ANNE SEXTON
Anne Gray Harvey (Anne Sexton, 1928-1974), nació en Massachusetts en 1928. Se casó con Alfred Muller Sexton a los 19 años. Un año después de nacida su primera hija le diagnosticaron depresión post-parto, sufriendo su primer crisis mental e ingresando a un hospital neuropsiquiátrico. Regresaría allí varias veces, sobre todo luego de sus intentos de suicidio, que se agudizaron luego del nacimiento de su segunda hija.
Fue su médico quien la apoyó para que desarrollara el interés en la poesía que había mostrado en la escuela secundaria.
En el otoño de 1957 se inscribió en un taller de poesía en donde conocería a Sylvia Plath.

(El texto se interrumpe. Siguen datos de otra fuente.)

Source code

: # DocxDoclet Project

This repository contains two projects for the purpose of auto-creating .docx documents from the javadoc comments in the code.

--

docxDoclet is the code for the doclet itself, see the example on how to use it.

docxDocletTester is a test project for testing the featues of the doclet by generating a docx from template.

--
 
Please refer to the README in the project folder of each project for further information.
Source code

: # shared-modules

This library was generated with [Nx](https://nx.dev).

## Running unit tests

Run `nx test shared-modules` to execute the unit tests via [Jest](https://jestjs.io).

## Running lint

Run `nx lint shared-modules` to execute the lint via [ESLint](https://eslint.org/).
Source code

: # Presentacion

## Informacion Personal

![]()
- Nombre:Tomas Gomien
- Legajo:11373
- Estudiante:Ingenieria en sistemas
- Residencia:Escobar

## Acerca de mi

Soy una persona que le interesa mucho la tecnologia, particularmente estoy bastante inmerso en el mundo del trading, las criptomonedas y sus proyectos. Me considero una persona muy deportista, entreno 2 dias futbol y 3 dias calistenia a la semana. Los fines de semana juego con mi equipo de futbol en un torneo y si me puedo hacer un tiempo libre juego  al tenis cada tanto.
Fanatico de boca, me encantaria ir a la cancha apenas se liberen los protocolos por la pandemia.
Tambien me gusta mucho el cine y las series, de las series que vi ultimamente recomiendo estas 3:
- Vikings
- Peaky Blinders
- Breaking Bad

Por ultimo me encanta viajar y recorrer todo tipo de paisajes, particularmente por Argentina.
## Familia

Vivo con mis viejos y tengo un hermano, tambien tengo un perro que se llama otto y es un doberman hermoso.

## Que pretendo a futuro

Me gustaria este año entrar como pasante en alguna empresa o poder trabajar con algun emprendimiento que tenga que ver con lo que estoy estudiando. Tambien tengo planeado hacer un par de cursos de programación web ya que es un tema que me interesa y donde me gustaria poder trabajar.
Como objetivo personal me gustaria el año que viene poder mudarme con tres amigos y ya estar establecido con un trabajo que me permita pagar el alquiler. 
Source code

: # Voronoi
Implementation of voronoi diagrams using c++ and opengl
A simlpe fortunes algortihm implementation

Unidas en una relación con matices que lindaban entre la identificación mutua y la rivalidad poética, fueron influencias la una por la otra, llegando a competir en las clases por quien escribía el mejor poema.
En 1974, a pesar de su éxito como escritora –había ganado el Premio Pulitzer de poesía por su libro Live or Die- perdió su batalla contra la enfermedad mental.
Luego de almorzar con su mejor amiga, Sexton fue hasta el garage, encendió el motor de su auto y se suicidó con el monóxido de carbono.
Como Robert Lowell, Sylvia Plath, W. D. Snodgrass y otros llamados "poetas confesionales", Sexton ofrece al lector una mirada íntima de la angustia emocional que caracterizó su vida.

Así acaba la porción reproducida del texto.